April 19, 2026 · Grace Period · 🏛 ACL 2026

Authors Alberto Testoni, Iacer Calixto arXiv ID 2604.17316 Category cs.CL: Computation & Language Cross-listed cs.AI Citations 0 Venue ACL 2026

Abstract

Safe clinical deployment of Large Language Models (LLMs) requires not only high accuracy but also robust uncertainty calibration to ensure models defer to clinicians when appropriate. Our paper investigates how social descriptors of a patient (specifically sexual orientation and religious affiliation) distort these uncertainty signals and model accuracy. Evaluating nine general-purpose and biomedical LLMs on 2,364 medical questions and their counterfactual variants, we demonstrate that identity markers cause a "calibration crisis". "Homosexual" markers consistently trigger performance drops, and intersectional identities produce idiosyncratic, non-additive harms to calibration.
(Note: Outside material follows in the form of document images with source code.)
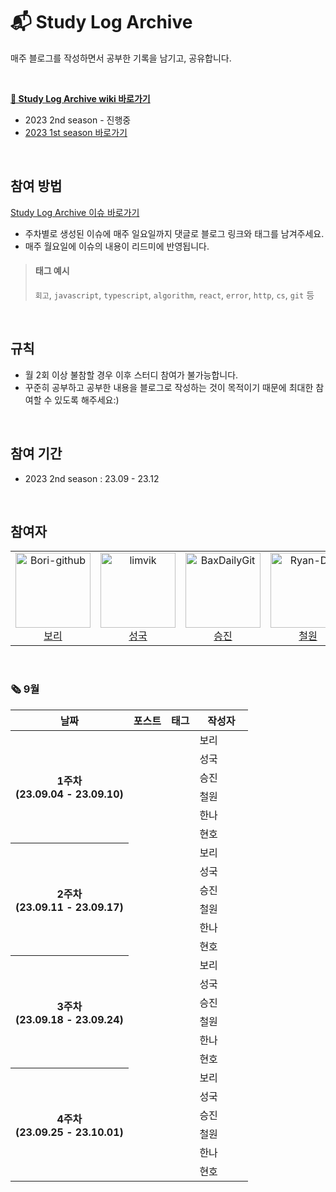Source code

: # 📬 Study Log Archive

매주 블로그를 작성하면서 공부한 기록을 남기고, 공유합니다.

<br />

**[🔖 Study Log Archive wiki 바로가기](https://github.com/Gamangjum-lihou/study-log-archive/wiki)**
- 2023 2nd season - 진행중
- [2023 1st season 바로가기](https://github.com/Gamangjum-lihou/study-log-archive/wiki)

<br />

## 참여 방법
[Study Log Archive 이슈 바로가기](https://github.com/Gamangjum-lihou/study-log-archive/issues)
- 주차별로 생성된 이슈에 매주 일요일까지 댓글로 블로그 링크와 태그를 남겨주세요.
- 매주 월요일에 이슈의 내용이 리드미에 반영됩니다.

> #### 태그 예시
> `회고`, `javascript`, `typescript`, `algorithm`, `react`, `error`, `http`, `cs`, `git` 등 

<br />

## 규칙
- 월 2회 이상 불참할 경우 이후 스터디 참여가 불가능합니다.
- 꾸준히 공부하고 공부한 내용을 블로그로 작성하는 것이 목적이기 때문에 최대한 참여할 수 있도록 해주세요:)

<br />

## 참여 기간
- 2023 2nd season : 23.09 - 23.12

<br />

## 참여자
<table>
  <tr>
    <td align="center">
      <a href="https://github.com/Bori-github">
        <img src="https://avatars.githubusercontent.com/u/85009583" alt="Bori-github" width="120" />
      </a>
      <br />
      <a href="https://github.com/Bori-github">보리</a>
    </td>
    <td align="center">
      <a href="https://github.com/limvik">
        <img src="https://avatars.githubusercontent.com/u/37972432" alt="limvik" width="120" />
      </a>
      <br />
      <a href="https://github.com/limvik">성국</a>
    </td>
    <td align="center">
      <a href="https://github.com/BaxDailyGit">
        <img src="https://avatars.githubusercontent.com/u/99312529" alt="BaxDailyGit" width="120" />
      </a>
      <br />
      <a href="https://github.com/BaxDailyGit">승진</a>
    </td>
    <td align="center">
      <a href="https://github.com/Ryan-Dia">
        <img src="https://avatars1.githubusercontent.com/u/76567238" alt="Ryan-Dia" width="120" />
      </a>
      <br />
      <a href="https://github.com/Ryan-Dia">철원</a>
    </td>
    <td align="center">
      <a href="https://github.com/hannaax">
        <img src="https://avatars.githubusercontent.com/u/111215320" alt="hannaax" width="120" />
      </a>
      <br />
      <a href="https://github.com/hannaax">한나</a>
    </td>
    <td align="center">
      <a href="https://github.com/SWARVY">
        <img src="https://avatars1.githubusercontent.com/u/53262430" alt="SWARVY" width="120" />
      </a>
      <br />
      <a href="https://github.com/SWARVY">현호</a>
    </td>
  </tr>
</table>

<br />

### 🗞 9월
<table>
  <thead>
    <tr>
      <th align="center">날짜</th>
      <th align="center">포스트</th>
      <th align="center">태그</th>
      <th align="center" width="70px">작성자</th>
    </tr>
  </thead>
  <tbody>
    <tr>
      <th rowspan=6 align="center">1주차<br />(23.09.04 - 23.09.10)</th>
      <td></td>
      <td></td>
      <td>보리</td>
    </tr>
    <tr>
      <td></td>
      <td></td>
      <td>성국</td>
    </tr>
    <tr>
      <td></td>
      <td></td>
      <td>승진</td>
    </tr>
    <tr>
      <td></td>
      <td></td>
      <td>철원</td>
    </tr>
    <tr>
      <td></td>
      <td></td>
      <td>한나</td>
    </tr>
    <tr>
      <td></td>
      <td></td>
      <td>현호</td>
    </tr>
    <tr>
      <th rowspan=6 align="center">2주차<br />(23.09.11 - 23.09.17)</th>
      <td></td>
      <td></td>
      <td>보리</td>
    </tr>
    <tr>
      <td></td>
      <td></td>
      <td>성국</td>
    </tr>
    <tr>
      <td></td>
      <td></td>
      <td>승진</td>
    </tr>
    <tr>
      <td></td>
      <td></td>
      <td>철원</td>
    </tr>
    <tr>
      <td></td>
      <td></td>
      <td>한나</td>
    </tr>
    <tr>
      <td></td>
      <td></td>
      <td>현호</td>
    </tr>
    <tr>
      <th rowspan=6 align="center">3주차<br />(23.09.18 - 23.09.24)</th>
      <td></td>
      <td></td>
      <td>보리</td>
    </tr>
    <tr>
      <td></td>
      <td></td>
      <td>성국</td>
    </tr>
    <tr>
      <td></td>
      <td></td>
      <td>승진</td>
    </tr>
    <tr>
      <td></td>
      <td></td>
      <td>철원</td>
    </tr>
    <tr>
      <td></td>
      <td></td>
      <td>한나</td>
    </tr>
    <tr>
      <td></td>
      <td></td>
      <td>현호</td>
    </tr>
    <tr>
      <th rowspan=6 align="center">4주차<br />(23.09.25 - 23.10.01)</th>
      <td></td>
      <td></td>
      <td>보리</td>
    </tr>
    <tr>
      <td></td>
      <td></td>
      <td>성국</td>
    </tr>
    <tr>
      <td></td>
      <td></td>
      <td>승진</td>
    </tr>
    <tr>
      <td></td>
      <td></td>
      <td>철원</td>
    </tr>
    <tr>
      <td></td>
      <td></td>
      <td>한나</td>
    </tr>
    <tr>
      <td></td>
      <td></td>
      <td>현호</td>
    </tr>
  </tbody>
</table>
Moreover, a clinician-validated case study in an open-ended generation setting confirms that these failures are not an artifact of the multiple-choice format. Our results demonstrate that the presence of social identity cues does not merely shift predictions; it affects the reliability of confidence signals, posing a significant risk to equitable care and safe deployment in confidence-based clinical workflows.